Certifiably Correct Machine Perception
David Rosen, Northeastern University
Many fundamental machine perception and state estimation tasks require the solution of a high-dimensional nonconvex estimation problem; this class includes (for example) the fundamental problems of simultaneous localization and mapping (in robotics), 3D reconstruction (in computer vision), and sensor network localization (in distributed sensing). Such problems are known to be computationally hard in general, with many local minima that can entrap the smooth local optimization methods commonly applied to solve them. The result is that standard machine perception algorithms (based upon local optimization) can be surprisingly brittle, often returning egregiously wrong answers even when the problem to which they are applied is well-posed.
In this talk, we present a novel class of certifiably correct estimation algorithms that are capable of efficiently recovering provably good (often globally optimal) solutions of generally-intractable machine perception problems in many practical settings. Our approach directly tackles the problem of nonconvexity by employing convex relaxations whose minimizers provide provably good approximate solutions to the original estimation problem under moderate measurement noise. We illustrate the design of this class of methods using the fundamental problem of pose-graph optimization (a mathematical abstraction of robotic mapping) as a running example. We conclude with a brief discussion of open questions and future research directions.
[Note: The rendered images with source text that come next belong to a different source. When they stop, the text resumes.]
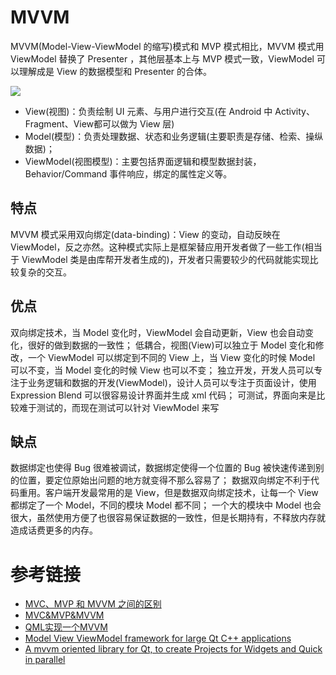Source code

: # MVVM
MVVM(Model-View-ViewModel 的缩写)模式和 MVP 模式相比，MVVM 模式用 ViewModel 替换了 Presenter ，其他层基本上与 MVP 模式一致，ViewModel 可以理解成是 View 的数据模型和 Presenter 的合体。

![](https://github.com/zlgopen/awtk-mvvm/raw/master/docs/images/mvvm.png)

- View(视图)：负责绘制 UI 元素、与用户进行交互(在 Android 中 Activity、Fragment、View都可以做为 View 层)
- Model(模型)：负责处理数据、状态和业务逻辑(主要职责是存储、检索、操纵数据)；
- ViewModel(视图模型)：主要包括界面逻辑和模型数据封装，Behavior/Command 事件响应，绑定的属性定义等。

## 特点
MVVM 模式采用双向绑定(data-binding)：View 的变动，自动反映在 ViewModel，反之亦然。这种模式实际上是框架替应用开发者做了一些工作(相当于 ViewModel 类是由库帮开发者生成的)，开发者只需要较少的代码就能实现比较复杂的交互。

## 优点
双向绑定技术，当 Model 变化时，ViewModel 会自动更新，View 也会自动变化，很好的做到数据的一致性；
低耦合，视图(View)可以独立于 Model 变化和修改，一个 ViewModel 可以绑定到不同的 View 上，当 View 变化的时候 Model 可以不变，当 Model 变化的时候 View 也可以不变；
独立开发，开发人员可以专注于业务逻辑和数据的开发(ViewModel)，设计人员可以专注于页面设计，使用 Expression Blend 可以很容易设计界面并生成 xml 代码；
可测试，界面向来是比较难于测试的，而现在测试可以针对 ViewModel 来写

## 缺点
数据绑定也使得 Bug 很难被调试，数据绑定使得一个位置的 Bug 被快速传递到别的位置，要定位原始出问题的地方就变得不那么容易了；
数据双向绑定不利于代码重用。客户端开发最常用的是 View，但是数据双向绑定技术，让每一个 View 都绑定了一个 Model，不同的模块 Model 都不同；
一个大的模块中 Model 也会很大，虽然使用方便了也很容易保证数据的一致性，但是长期持有，不释放内存就造成话费更多的内存。

# 参考链接
- [MVC、MVP 和 MVVM 之间的区别](https://henleylee.github.io/posts/2019/de9d67a4.html)
- [MVC&MVP&MVVM](https://github.com/zlgopen/awtk-mvvm/blob/master/docs/8.intro.md)
- [QML实现一个MVVM](http://www.qtcn.org/bbs/read-htm-tid-62886.html)
- [Model View ViewModel framework for large Qt C++ applications](https://github.com/gpospelov/qt-mvvm)
- [A mvvm oriented library for Qt, to create Projects for Widgets and Quick in parallel](https://github.com/Skycoder42/QtMvvm)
David M. Rosen is an Assistant Professor in the Departments of Electrical & Computer Engineering and Mathematics and the Khoury College of Computer Sciences (by courtesy) at Northeastern University, where he leads the Robust Autonomy Laboratory (NEURAL). Prior to joining Northeastern, he was a Research Scientist at Oculus Research (now Meta Reality Labs) from 2016 to 2018, and a Postdoctoral Associate at MIT’s Laboratory for Information and Decision Systems (LIDS) from 2018 to 2021. He holds the degrees of B.S. in Mathematics from the California Institute of Technology (2008), M.A. in Mathematics from the University of Texas at Austin (2010), and ScD in Computer Science from the Massachusetts Institute of Technology (2016).
He is broadly interested in the mathematical and algorithmic foundations of trustworthy machine perception, learning, and control. His work has been recognized with the IEEE Transactions on Robotics Best Paper Award (2024), an Honorable Mention for the IEEE Transactions on Robotics Best Paper Award (2021), a Best Student Paper Award at Robotics: Science and Systems (2020), a Best Paper Award at the International Workshop on the Algorithmic Foundations of Robotics (2016), and selection as an RSS Pioneer (2019).